Considering subscription-based businesses have grown by 435% over the last 10 years, it’s time for legacy processors to change and evolve. Don’t let those processors turn you away, or turn you away from potential profits. If they’re not built for recurring payments, it means that they have to change, not your business.
There’s also a psychological factor at play. Smaller, recurring charges feel more manageable to customers than large one-time payments. That perception lowers friction at checkout and increases conversion rates. Over time, those smaller payments compound into significantly higher total revenue per user.

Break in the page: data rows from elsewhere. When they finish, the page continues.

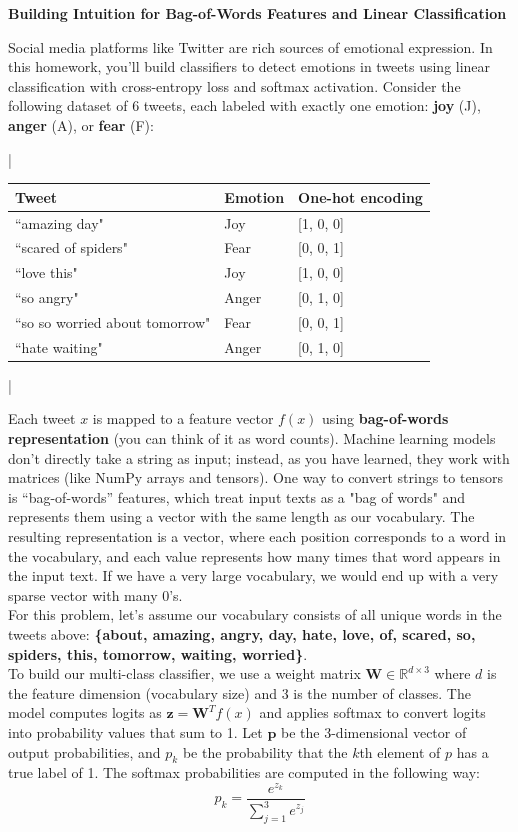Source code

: \item {\bf Building Intuition for Bag-of-Words Features and Linear Classification}

Social media platforms like Twitter are rich sources of emotional expression. In this homework, you'll build classifiers to detect emotions in tweets using linear classification with cross-entropy loss and softmax activation. Consider the following dataset of 6 tweets, each labeled with exactly one emotion: \textbf{joy} (J), \textbf{anger} (A), or \textbf{fear} (F):

\begin{table}[h]
\centering
\lstDeleteShortInline|
\begin{tabular}{|l|l|l|}
\hline
Tweet & Emotion & One-hot encoding \\
\hline
``amazing day" & Joy & [1, 0, 0] \\
``scared of spiders" & Fear & [0, 0, 1] \\
``love this" & Joy & [1, 0, 0] \\
``so angry" & Anger & [0, 1, 0] \\
``so so worried about tomorrow" & Fear & [0, 0, 1] \\
``hate waiting" & Anger & [0, 1, 0] \\
\hline
\end{tabular}
\lstMakeShortInline|
\end{table}

Each tweet $x$ is mapped to a feature vector $f(x)$ using \textbf{bag-of-words representation} (you can think of it as word counts). Machine learning models don't directly take a string as input; instead, as you have learned, they work with matrices (like NumPy arrays and tensors). One way to convert strings to tensors is “bag-of-words” features, which treat input texts as a "bag of words" and represents them using a vector with the same length as our vocabulary. The resulting representation is a vector, where each position corresponds to a word in the vocabulary, and each value represents how many times that word appears in the input text. If we have a very large vocabulary, we would end up with a very sparse vector with many 0's.\\

For this problem, let's assume our vocabulary consists of all unique words in the tweets above: \textbf{\{about, amazing, angry, day, hate, love, of, scared, so, spiders, this, tomorrow, waiting, worried\}}.\\

To build our multi-class classifier, we use a weight matrix $\mathbf{W} \in \mathbb{R}^{d \times 3}$ where $d$ is the feature dimension (vocabulary size)
and 3 is the number of classes. The model computes logits as $\mathbf{z} = \mathbf{W}^T f(x)$ and applies softmax to convert
logits into probability values that sum to 1. Let $\mathbf{p}$ be the 3-dimensional vector of output probabilities, and $p_k$ be
the probability that the $k$th element of $p$ has a true label of 1. The softmax probabilities are computed in the following way:
$$p_k = \frac{e^{z_k}}{\sum_{j=1}^{3} e^{z_j}}$$

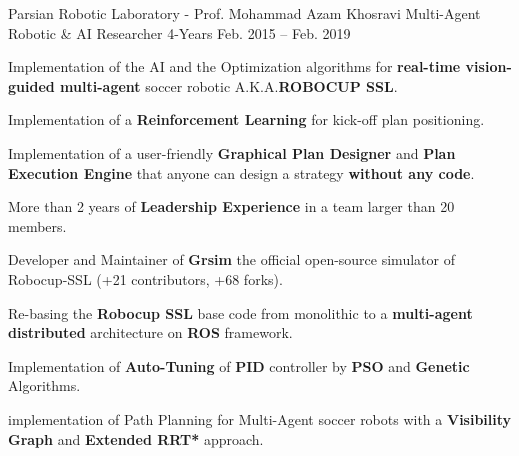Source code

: 

\begin{cventries}


  \cventry
    {Parsian Robotic Laboratory - Prof. Mohammad Azam Khosravi} %
    {Multi-Agent Robotic \& AI Researcher} %
    {4-Years} %
    {Feb. 2015 -- Feb. 2019} %
    {
      \begin{cvitems} %
        \item Implementation of the AI and the Optimization algorithms for \textbf{real-time vision-guided multi-agent} soccer robotic A.K.A.\textbf{ROBOCUP SSL}.
        \item Implementation of a \textbf{Reinforcement Learning} for kick-off plan positioning.
        \item Implementation of a user-friendly \textbf{Graphical Plan Designer} and \textbf{Plan Execution Engine} that anyone can design a strategy \textbf{without any code}.
        \item More than 2 years of \textbf{Leadership Experience} in a team larger than 20 members.
        \item Developer and Maintainer of \textbf{Grsim} the official open-source simulator of Robocup-SSL (+21 contributors, +68 forks).
        \item Re-basing the \textbf{Robocup SSL} base code from monolithic  to a \textbf{multi-agent distributed} architecture on \textbf{ROS} framework.
        \item Implementation of \textbf{Auto-Tuning} of \textbf{PID} controller by \textbf{PSO} and \textbf{Genetic} Algorithms.
        \item implementation of Path Planning for Multi-Agent soccer robots with a \textbf{Visibility Graph} and \textbf{Extended RRT*} approach.
      \end{cvitems}
    }




\end{cventries}
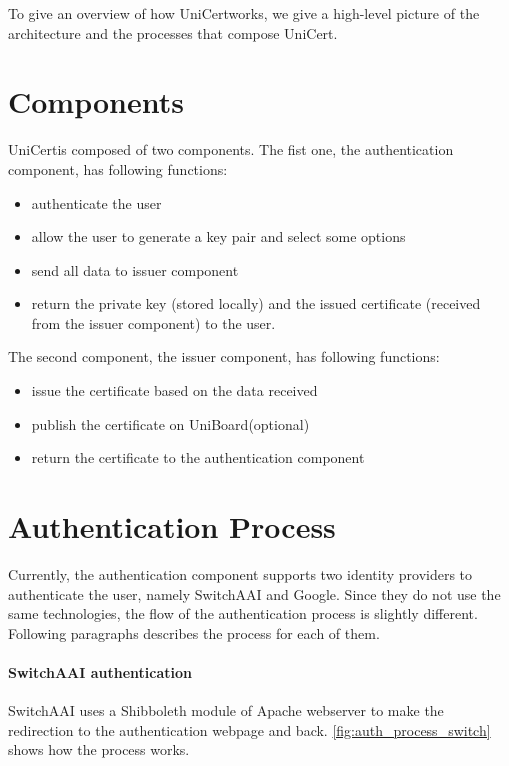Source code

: \documentclass[oneside]{scrreprt}
\newcommand{\uniboard}{\mbox{UniBoard}}
\newcommand{\unicert}{\mbox{UniCert}}
\begin{document}
To give an overview of how \unicert works, we give a high-level picture of the architecture and the processes that compose \unicert.

\section{Components}

\unicert is composed of two components. The fist one, the authentication component, has following functions:
\begin{itemize}
\item authenticate the user
\item allow the user to generate a key pair and select some options
\item send all data to issuer component
\item return the private key (stored locally) and the issued certificate (received from the issuer component) to the user.
\end{itemize}
The second component, the issuer component, has following functions:
\begin{itemize}
\item issue the certificate based on the data received
\item publish the certificate on \uniboard (optional)
\item return the certificate to the authentication component
\end{itemize}

\section{Authentication Process}


Currently, the authentication component supports two identity providers to authenticate the user, namely SwitchAAI and Google. Since they do not use the same technologies, the flow of the authentication process is slightly different. Following paragraphs describes the process for each of them.

\paragraph*{SwitchAAI authentication} SwitchAAI uses a Shibboleth module of Apache webserver to make the redirection to the authentication webpage and back. \cref{fig:auth_process_switch} shows how the process works.
\end{document}
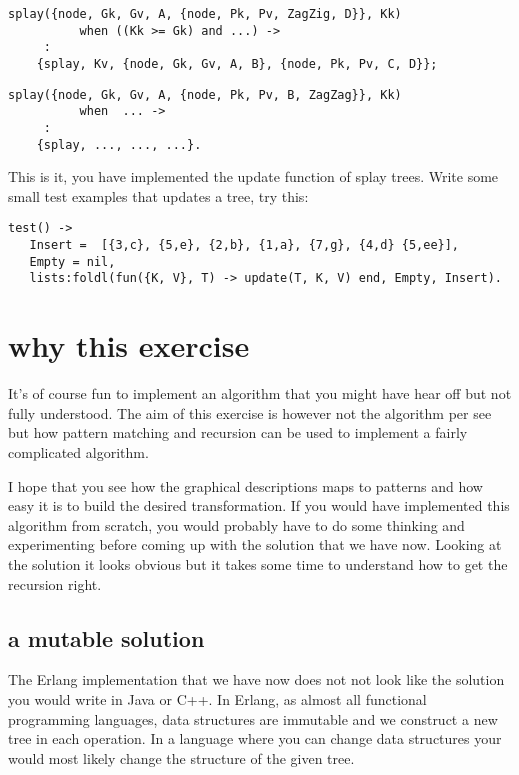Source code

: \documentclass[a4paper,11pt]{article}
\begin{document}
\begin{lstlisting}  
splay({node, Gk, Gv, A, {node, Pk, Pv, ZagZig, D}}, Kk) 
          when ((Kk >= Gk) and ...) ->
     :
    {splay, Kv, {node, Gk, Gv, A, B}, {node, Pk, Pv, C, D}};
\end{lstlisting}
\begin{lstlisting}  
splay({node, Gk, Gv, A, {node, Pk, Pv, B, ZagZag}}, Kk) 
          when  ... ->
     :
    {splay, ..., ..., ...}.
\end{lstlisting}

This is it, you have implemented the update function of splay
trees. Write some small test examples that updates a tree, try this:

\begin{lstlisting}
test() ->
   Insert =  [{3,c}, {5,e}, {2,b}, {1,a}, {7,g}, {4,d} {5,ee}],
   Empty = nil,
   lists:foldl(fun({K, V}, T) -> update(T, K, V) end, Empty, Insert).   
\end{lstlisting}

\section{why this exercise}

It's of course fun to implement an algorithm that you might have hear
off but not fully understood. The aim of this exercise is however not
the algorithm per see but how pattern matching and recursion can be
used to implement a fairly complicated algorithm.

I hope that you see how the graphical descriptions maps to patterns
and how easy it is to build the desired transformation. If you would
have implemented this algorithm from scratch, you would probably have
to do some thinking and experimenting before coming up with the
solution that we have now. Looking at the solution it looks obvious
but it takes some time to understand how to get the recursion right.

\subsection{a mutable solution}

The Erlang implementation that we have now does not not look like the
solution you would write in Java or C++. In Erlang, as almost all
functional programming languages, data structures are immutable and we
construct a new tree in each operation. In a language where you can
change data structures your would most likely change the structure of
the given tree.
\end{document}
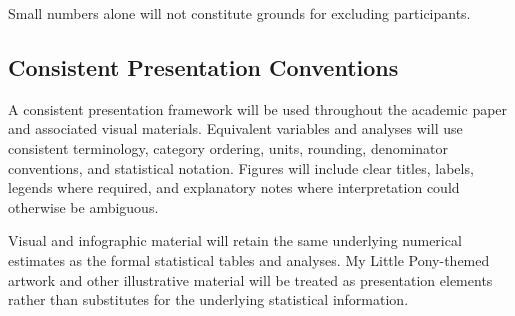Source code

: Small numbers alone will not constitute grounds for excluding participants.


\subsection{Consistent Presentation Conventions}

A consistent presentation framework will be used throughout the academic paper and associated visual materials. Equivalent variables and analyses will use consistent terminology, category ordering, units, rounding, denominator conventions, and statistical notation. Figures will include clear titles, labels, legends where required, and explanatory notes where interpretation could otherwise be ambiguous.

Visual and infographic material will retain the same underlying numerical estimates as the formal statistical tables and analyses. My Little Pony-themed artwork and other illustrative material will be treated as presentation elements rather than substitutes for the underlying statistical information.

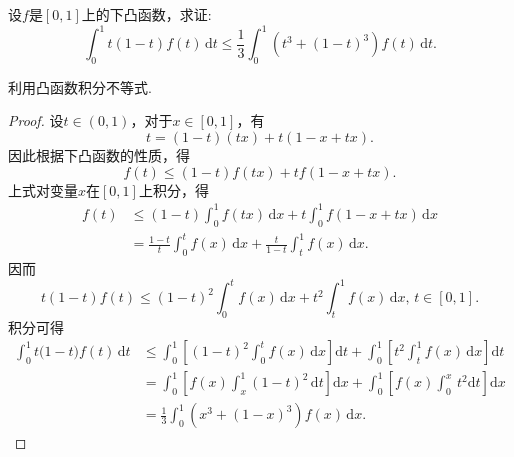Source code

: \documentclass[../../main.tex]{subfiles}
\begin{document}
\begin{example}
设\( f \)是\([0,1]\)上的下凸函数，求证:
\[
\int_0^1 t(1-t)f(t)\,\text{d}t \leqslant \frac{1}{3}\int_0^1 \left(t^3 + (1-t)^3\right)f(t)\,\text{d}t.
\]
\end{example}
\begin{note}
利用凸函数积分不等式.
\end{note}
\begin{proof}
设\( t \in (0,1) \)，对于\( x \in [0,1] \)，有
\[
t = (1-t)(tx) + t(1 - x + tx).
\]
因此根据下凸函数的性质，得
\[
f(t) \leqslant (1-t)f(tx) + tf(1 - x + tx).
\]
上式对变量\( x \)在\([0,1]\)上积分，得
\begin{align*}
f(t) &\leqslant (1-t)\int_0^1 f(tx)\,\text{d}x + t\int_0^1 f(1 - x + tx)\,\text{d}x \\
&= \frac{1-t}{t} \int_0^t f(x)\,\text{d}x + \frac{t}{1-t}\int_t^1 f(x)\,\text{d}x.
\end{align*}
因而
\[
t(1-t)f(t) \leqslant (1-t)^2\int_0^t f(x)\,\text{d}x + t^2\int_t^1 f(x)\,\text{d}x, \, t \in [0,1].
\]
积分可得
\begin{align*}
\int_0^1{t(1}-t)f(t)\,\mathrm{d}t&\leqslant \int_0^1{\left[ (1-t)^2\int_0^t{f(x)\,\mathrm{d}x} \right] \mathrm{d}t}+\int_0^1{\left[ t^2\int_t^1{f(x)\,\mathrm{d}x} \right] \mathrm{d}t}
\\
&=\int_0^1{\left[ f\left( x \right) \int_x^1{(1-t)^2\,\mathrm{d}t} \right] \mathrm{d}x}+\int_0^1{\left[ f(x)\int_0^x{\,t^2\mathrm{d}t} \right] \mathrm{d}x}
\\
&=\frac{1}{3}\int_0^1{\left( x^3+(1-x)^3 \right) f(x)\,\mathrm{d}x}.
\end{align*}

\end{proof}
\end{document}
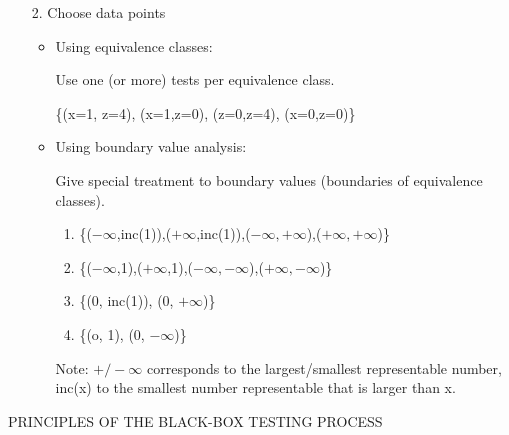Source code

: \begin{enumerate}

\item[2.] Choose data points

\begin{itemize}
\item Using equivalence classes:

Use one (or more) tests per equivalence class.

\{(x=1, z=4), (x=1,z=0), (z=0,z=4), (x=0,z=0)\}

\item Using boundary value analysis:

Give special treatment to boundary values (boundaries
of equivalence classes).

\begin{enumerate}
\item \{($-\infty$,inc(1)),($+\infty$,inc(1)),($-\infty,+\infty$),($+\infty,+\infty$)\}
\item \{($-\infty$,1),($+\infty$,1),($-\infty,-\infty$),($+\infty,-\infty$)\}
\item \{(0, inc(1)), (0, $+\infty$)\}
\item \{(o, 1), (0, $-\infty$)\}

\end{enumerate}

Note: $+/-\infty$ corresponds to the largest/smallest representable number, 
inc(x) to the smallest number representable that is larger than x.


\end{itemize}

\end{enumerate}


\newpage
\centerline{PRINCIPLES OF THE BLACK-BOX TESTING PROCESS}
\bigskip

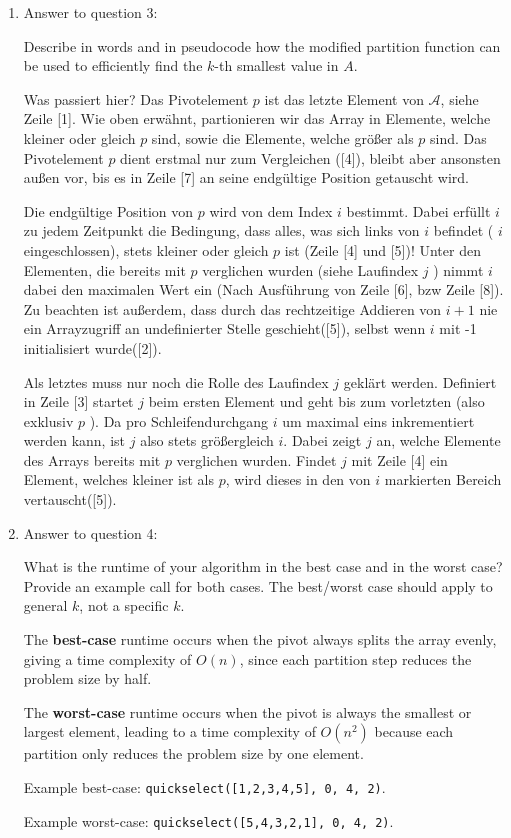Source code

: \documentclass[11pt]{article}
\begin{document}
\begin{enumerate}
	\item Answer to question 3:

	      Describe in words and in pseudocode how the modified partition function can be used to efficiently find the $k$-th smallest value in $A$.

	      Was passiert hier? Das Pivotelement $p$ ist das letzte Element von $\mathcal{A}$, siehe Zeile [1]. Wie oben erwähnt, partionieren wir das Array in Elemente, welche kleiner oder gleich $p$ sind, sowie die Elemente, welche größer als $p$ sind. Das Pivotelement $p$ dient erstmal nur zum Vergleichen ([4]), bleibt aber ansonsten außen vor, bis es in Zeile [7] an seine endgültige Position getauscht wird.

	      Die endgültige Position von $p$ wird von dem Index $i$ bestimmt. Dabei erfüllt $i$ zu jedem Zeitpunkt die Bedingung, dass alles, was sich links von $i$ befindet ( $i$ eingeschlossen), stets kleiner oder gleich $p$ ist (Zeile [4] und [5])! Unter den Elementen, die bereits mit $p$ verglichen wurden (siehe Laufindex $j$ ) nimmt $i$ dabei den maximalen Wert ein (Nach Ausführung von Zeile [6], bzw Zeile [8]). Zu beachten ist außerdem, dass durch das rechtzeitige Addieren von $i+1$ nie ein Arrayzugriff an undefinierter Stelle geschieht([5]), selbst wenn $i$ mit -1 initialisiert wurde([2]).

	      Als letztes muss nur noch die Rolle des Laufindex $j$ geklärt werden. Definiert in Zeile [3] startet $j$ beim ersten Element und geht bis zum vorletzten (also exklusiv $p$ ). Da pro Schleifendurchgang $i$ um maximal eins inkrementiert werden kann, ist $j$ also stets größergleich $i$. Dabei zeigt $j$ an, welche Elemente des Arrays bereits mit $p$ verglichen wurden. Findet $j$ mit Zeile [4] ein Element, welches kleiner ist als $p$, wird dieses in den von $i$ markierten Bereich vertauscht([5]).



	\item Answer to question 4:

	      What is the runtime of your algorithm in the best case and in the worst case? Provide an example call for both cases. The best/worst case should apply to general $k$, not a specific $k$.

	      The \textbf{best-case} runtime occurs when the pivot always splits the array evenly, giving a time complexity of $O(n)$, since each partition step reduces the problem size by half.

	      The \textbf{worst-case} runtime occurs when the pivot is always the smallest or largest element, leading to a time complexity of $O(n^2)$ because each partition only reduces the problem size by one element.

	      Example best-case: \texttt{quickselect([1,2,3,4,5], 0, 4, 2)}.

	      Example worst-case: \texttt{quickselect([5,4,3,2,1], 0, 4, 2)}.

\end{enumerate}
\end{document}
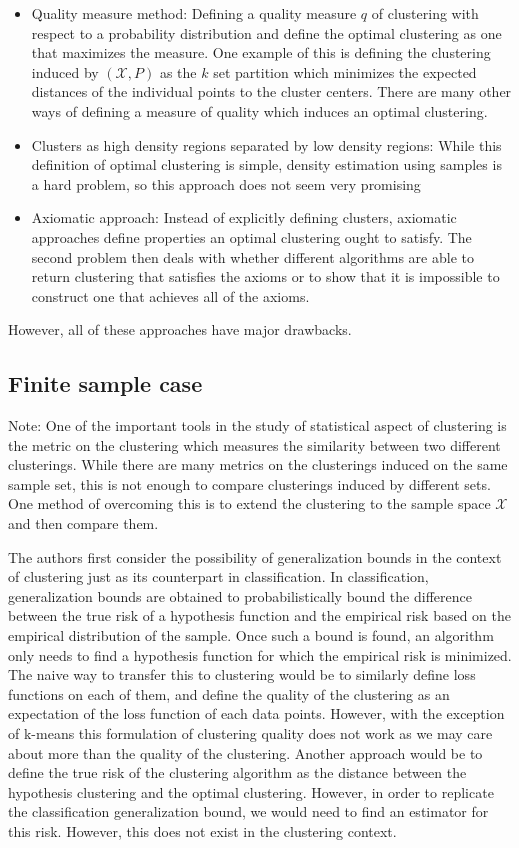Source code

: \begin{itemize}
    \item Quality measure method: Defining a quality measure $q$ of clustering with respect to a probability distribution and define the optimal clustering as one that maximizes the measure. One example of this is defining the clustering induced by $(\mathcal{X}, P)$ as the $k$ set partition which minimizes the expected distances of the individual points to the cluster centers. There are many other ways of defining a measure of quality which induces an optimal clustering.
    \item Clusters as high density regions separated by low density regions: While this definition of optimal clustering is simple, density estimation using samples is a hard problem, so this approach does not seem very promising
    \item Axiomatic approach: Instead of explicitly defining clusters, axiomatic approaches define properties an optimal clustering ought to satisfy. The second problem then deals with whether different algorithms are able to return clustering that satisfies the axioms or to show that it is impossible to construct one that achieves all of the axioms.
\end{itemize}

However, all of these approaches have major drawbacks.

\subsection{Finite sample case}

Note: One of the important tools in the study of statistical aspect of clustering is the metric on the clustering which measures the similarity between two different clusterings. While there are many metrics on the clusterings induced on the same sample set, this is not enough to compare clusterings induced by different sets. One method of overcoming this is to extend the clustering to the sample space $\mathcal{X}$ and then compare them.

The authors first consider the possibility of generalization bounds in the context of clustering just as its counterpart in classification. In classification, generalization bounds are obtained to probabilistically bound the difference between the true risk of a hypothesis function and the empirical risk based on the empirical distribution of the sample. Once such a bound is found, an algorithm only needs to find a hypothesis function for which the empirical risk is minimized. The naive way to transfer this to clustering would be to similarly define loss functions on each of them, and define the quality of the clustering as an expectation of the loss function of each data points. However, with the exception of k-means this formulation of clustering quality does not work as we may care about more than the quality of the clustering. Another approach would be to define the true risk of the clustering algorithm as the distance between the hypothesis clustering and the optimal clustering. However, in order to replicate the classification generalization bound, we would need to find an estimator for this risk. However, this does not exist in the clustering context.

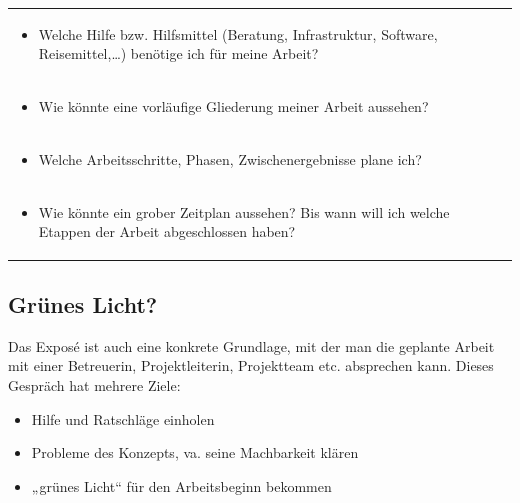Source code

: \documentclass[]{book}
\providecommand{\tightlist}{%
  \setlength{\itemsep}{0pt}\setlength{\parskip}{0pt}}
\theoremstyle{definition}
\theoremstyle{definition}
\theoremstyle{definition}
\theoremstyle{remark}
\begin{document}
\begin{longtable}[]{@{}l@{}}
\begin{minipage}[t]{0.97\columnwidth}
\begin{itemize}
\tightlist
\item
  Welche Hilfe bzw. Hilfsmittel (Beratung, Infrastruktur, Software,
  Reisemittel,\ldots{}) benötige ich für meine Arbeit? \vspace{-6mm}
\end{itemize}\strut
\end{minipage}\tabularnewline
\begin{minipage}[t]{0.97\columnwidth}\raggedright\strut
\begin{itemize}
\tightlist
\item
  Wie könnte eine vorläufige Gliederung meiner Arbeit aussehen?
  \vspace{-6mm}
\end{itemize}\strut
\end{minipage}\tabularnewline
\begin{minipage}[t]{0.97\columnwidth}\raggedright\strut
\begin{itemize}
\tightlist
\item
  Welche Arbeitsschritte, Phasen, Zwischenergebnisse plane ich?
  \vspace{-6mm}
\end{itemize}\strut
\end{minipage}\tabularnewline
\begin{minipage}[t]{0.97\columnwidth}\raggedright\strut
\begin{itemize}
\tightlist
\item
  Wie könnte ein grober Zeitplan aussehen? Bis wann will ich welche
  Etappen der Arbeit abgeschlossen haben?
\end{itemize}\strut
\end{minipage}\tabularnewline
\bottomrule
\end{longtable}

\subsection{Grünes Licht?}\label{grunes-licht}

Das Exposé ist auch eine konkrete Grundlage, mit der man die geplante
Arbeit mit einer Betreuerin, Projektleiterin, Projektteam etc.
absprechen kann. Dieses Gespräch hat mehrere Ziele:

\begin{itemize}
\tightlist
\item
  Hilfe und Ratschläge einholen
\item
  Probleme des Konzepts, va. seine Machbarkeit klären
\item
  „grünes Licht`` für den Arbeitsbeginn bekommen
\end{itemize}
\end{document}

Problems Processors Have with Subscription Payments
You would think processors want to cover every potential angle, or payment method, your business does. Unfortunately, that’s not the case. For massive processors, they’re happy to limit their services so long as it doesn’t limit their revenue streams, but why exactly are they willing to cut recurring payment systems out of their portfolio?
There are actually a few reasons:
Increased Chargeback Rates
Chargebacks cost more than just revenue; they can impact reputation. It’s not always the fault of the merchant so much as it’s the fault of the customer’s memory. Subscriptions are easy to forget, and when some customers see a surprise charge they didn’t expect, they’re more likely to request a chargeback, which impacts revenue and chargeback ratios.
What many processors overlook is that this risk can be mitigated with the right tools. Smart billing reminders, transparent descriptors, and easy cancellation flows reduce confusion and drastically cut down on disputes. The issue isn’t subscriptions themselves; it’s how poorly they’re sometimes implemented.
Increased Failure Rates
Payment processors prepare for the worst, but they don’t want to expect it. Failure rights are incredibly important to them, and they increase exponentially with subscriptions. Customers don’t always remember which credit card their subscription is on, so you might get a failed payment just because a credit card has expired or information needs to be updated. Some online purchases also require a CVV (Card Verification Value) to process payments, and if those users don’t have one, their payment cards could get “vaulted.”
That’s a situation they want to avoid, and ditching subscription services is an easy way to do that.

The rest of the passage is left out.